High-strung and anxiety-ridden attorney Jerry (Paul Schackman) is at a veterinary clinic where comely Dr. Stein (Jaimi Paige) has just euthanized his cancerous dog. In an effort to help unleash his grief, he is handed a poem which he is instructed to read out loud. The poem, “Rainbow Bridge,” mysteriously opens a portal into the world beyond. Jerry is suddenly in the company of the dog’s previous owners: his alcoholic sister Amanda (Mary Carrig) and their debauched mother, Lois (Marie Stewart). Haunted by these two deceased ne’er-do-wells, he is overcome by a tidal wave of repressed familial guilt that threatens not only his marriage, but his very sanity.

Playwright Ron Nelson has scripted a short farcical sojourn whose basic premise is frustratingly flimsy. Jerry, desperate to be rid of the two ghosts that now plague his every move, is told he must commit a murder in order to set things right. Under Michael R. Myer’s direction, the seventy-five minute play moves along briskly.

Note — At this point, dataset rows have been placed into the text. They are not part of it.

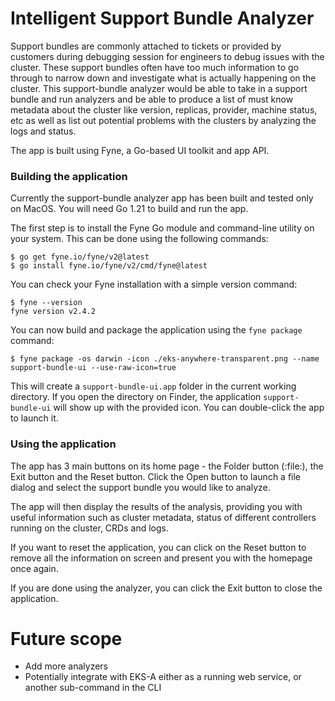 # Intelligent Support Bundle Analyzer

Support bundles are commonly attached to tickets or provided by customers during debugging session for engineers to debug issues with the cluster. These support bundles often have too much information to go through to narrow down and investigate what is actually happening on the cluster. This support-bundle analyzer would be able to take in a support bundle and run analyzers and be able to produce a list of must know metadata about the cluster like version, replicas, provider, machine status, etc as well as list out potential problems with the clusters by analyzing the logs and status.

The app is built using Fyne, a Go-based UI toolkit and app API.

### Building the application

Currently the support-bundle analyzer app has been built and tested only on MacOS. You will need Go 1.21 to build and run the app.

The first step is to install the Fyne Go module and command-line utility on your system. This can be done using the following commands:
```console
$ go get fyne.io/fyne/v2@latest
$ go install fyne.io/fyne/v2/cmd/fyne@latest
```

You can check your Fyne installation with a simple version command:
```console
$ fyne --version
fyne version v2.4.2 
```

You can now build and package the application using the `fyne package` command:
```console
$ fyne package -os darwin -icon ./eks-anywhere-transparent.png --name support-bundle-ui --use-raw-icon=true
```

This will create a `support-bundle-ui.app` folder in the current working directory. If you open the directory on Finder, the application `support-bundle-ui` will show up with the provided icon. You can double-click the app to launch it.

### Using the application

The app has 3 main buttons on its home page - the Folder button (:file:), the Exit button and the Reset button. Click the Open button to launch a file dialog and select the support bundle you would like to analyze.

The app will then display the results of the analysis, providing you with useful information such as cluster metadata, status of different controllers running on the cluster, CRDs and logs.

If you want to reset the application, you can click on the Reset button to remove all the information on screen and present you with the homepage once again.

If you are done using the analyzer, you can click the Exit button to close the application.

# Future scope

* Add more analyzers
* Potentially integrate with EKS-A either as a running web service, or another sub-command in the CLI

Myers has kept the settings simple, utilizing inventive modular pieces by designer Hillary Baumann that, while serviceable, come across more like rehearsal furniture. Nonetheless, the set easily morphs from Dr. Stein’s clinic into a courtroom, a yoga studio, and the apartment of the unwitting murder victim-to-be.  

Much of the humor comes from Jerry’s exasperated attempts to deal with the very real people in his life while also verbally fending off the two dead ladies whom nobody else can see. However, it’s not enough. Schackman, a masterful character actor, displays every aspect of Jerry’s frustration. He’s clearly reeling with guilt over the fact that he wasn’t a better dog owner, a better brother to the sister who killed herself, or a more caring son to his deadbeat mom. And he is not too happy about the state of his marriage or his failing relationship with his young daughter. Unfortunately, there is little here to grab one’s interest.

The one exception is the hot-to-trot antics of Jaime Paige’s Dr. Stein, a beautiful woman with has an unfathomable sexual yearning for neurotic Jerry. His startled disbelief at her straight-forward romantic overtures do score some humor points. As for the rest of the cast, Carrig and Stewart offer a carefree disregard for all decorum as they finally have Jerry where they want him. Jerez is quite appealing as Jerry’s confused wife. And Thomas offers a warm presence as your friendly professional arsonist, while Van Heldsdingen steps quite nicely into a number of roles. The play could use another act to make better use of these characters.